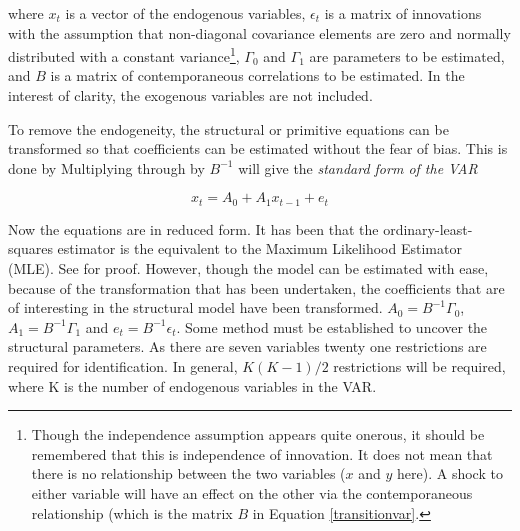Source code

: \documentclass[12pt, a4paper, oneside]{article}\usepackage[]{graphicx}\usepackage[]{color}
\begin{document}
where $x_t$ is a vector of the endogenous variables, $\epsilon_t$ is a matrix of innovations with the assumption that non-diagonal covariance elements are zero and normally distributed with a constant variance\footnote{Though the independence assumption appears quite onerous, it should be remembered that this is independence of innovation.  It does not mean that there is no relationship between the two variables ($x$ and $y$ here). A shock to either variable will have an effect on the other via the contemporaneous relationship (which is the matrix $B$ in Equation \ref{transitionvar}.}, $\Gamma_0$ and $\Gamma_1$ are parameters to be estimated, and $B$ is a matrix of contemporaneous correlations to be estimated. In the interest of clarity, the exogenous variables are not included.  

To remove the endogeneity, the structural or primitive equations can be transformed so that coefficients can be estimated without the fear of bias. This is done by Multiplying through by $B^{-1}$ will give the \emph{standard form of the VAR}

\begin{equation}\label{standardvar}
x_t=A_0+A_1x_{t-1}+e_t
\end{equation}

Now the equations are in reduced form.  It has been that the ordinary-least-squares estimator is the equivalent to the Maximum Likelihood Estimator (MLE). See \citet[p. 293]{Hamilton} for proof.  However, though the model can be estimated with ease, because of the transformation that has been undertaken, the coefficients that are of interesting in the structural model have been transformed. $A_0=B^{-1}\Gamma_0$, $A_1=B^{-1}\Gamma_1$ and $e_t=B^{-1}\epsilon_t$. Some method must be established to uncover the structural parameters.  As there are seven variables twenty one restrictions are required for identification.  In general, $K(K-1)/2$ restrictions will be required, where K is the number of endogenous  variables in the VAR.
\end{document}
***
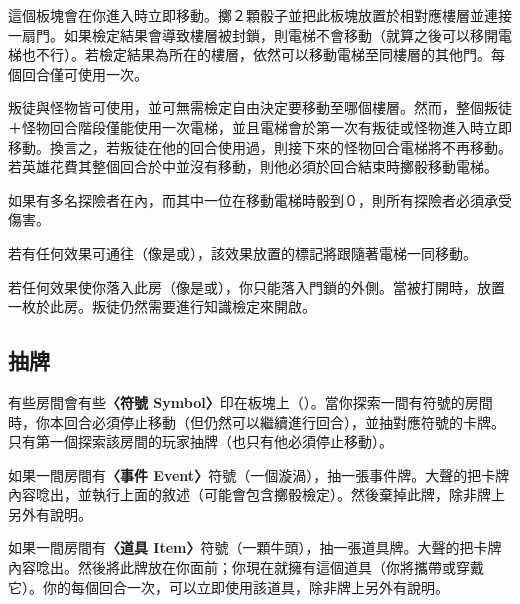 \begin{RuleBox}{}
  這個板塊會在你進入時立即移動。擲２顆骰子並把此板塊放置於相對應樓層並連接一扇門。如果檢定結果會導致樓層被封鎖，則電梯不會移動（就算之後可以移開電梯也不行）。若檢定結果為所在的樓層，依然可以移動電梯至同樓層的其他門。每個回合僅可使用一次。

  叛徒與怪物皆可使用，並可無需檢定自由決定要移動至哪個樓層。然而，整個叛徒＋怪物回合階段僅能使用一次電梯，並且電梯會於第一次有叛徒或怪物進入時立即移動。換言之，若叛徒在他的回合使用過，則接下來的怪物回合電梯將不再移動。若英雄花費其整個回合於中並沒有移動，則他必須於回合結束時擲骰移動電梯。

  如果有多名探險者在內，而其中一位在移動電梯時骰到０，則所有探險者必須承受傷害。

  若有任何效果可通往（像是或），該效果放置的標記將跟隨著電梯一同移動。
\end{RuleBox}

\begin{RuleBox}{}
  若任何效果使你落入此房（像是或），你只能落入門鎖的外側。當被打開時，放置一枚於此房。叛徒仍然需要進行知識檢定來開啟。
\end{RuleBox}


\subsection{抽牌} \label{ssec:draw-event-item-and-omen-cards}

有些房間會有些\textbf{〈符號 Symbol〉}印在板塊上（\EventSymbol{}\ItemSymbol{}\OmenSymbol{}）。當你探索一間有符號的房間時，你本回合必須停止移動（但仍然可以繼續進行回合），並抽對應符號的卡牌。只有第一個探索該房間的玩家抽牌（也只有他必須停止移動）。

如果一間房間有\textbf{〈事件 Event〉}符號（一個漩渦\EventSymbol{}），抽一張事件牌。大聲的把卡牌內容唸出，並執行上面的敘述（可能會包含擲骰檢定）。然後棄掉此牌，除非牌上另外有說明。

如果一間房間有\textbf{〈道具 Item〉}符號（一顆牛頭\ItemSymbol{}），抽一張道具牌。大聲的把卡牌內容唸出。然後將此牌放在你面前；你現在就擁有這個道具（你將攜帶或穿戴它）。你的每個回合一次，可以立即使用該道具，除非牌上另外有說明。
***
### EXERCISE GOAL
Every line with "大聲的把卡牌內容唸出" in it should be copied from the entries.

### REPLY TO THE EXERCISE
如果一間房間有\textbf{〈事件 Event〉}符號（一個漩渦\EventSymbol{}），抽一張事件牌。大聲的把卡牌內容唸出，並執行上面的敘述（可能會包含擲骰檢定）。然後棄掉此牌，除非牌上另外有說明。
如果一間房間有\textbf{〈道具 Item〉}符號（一顆牛頭\ItemSymbol{}），抽一張道具牌。大聲的把卡牌內容唸出。然後將此牌放在你面前；你現在就擁有這個道具（你將攜帶或穿戴它）。你的每個回合一次，可以立即使用該道具，除非牌上另外有說明。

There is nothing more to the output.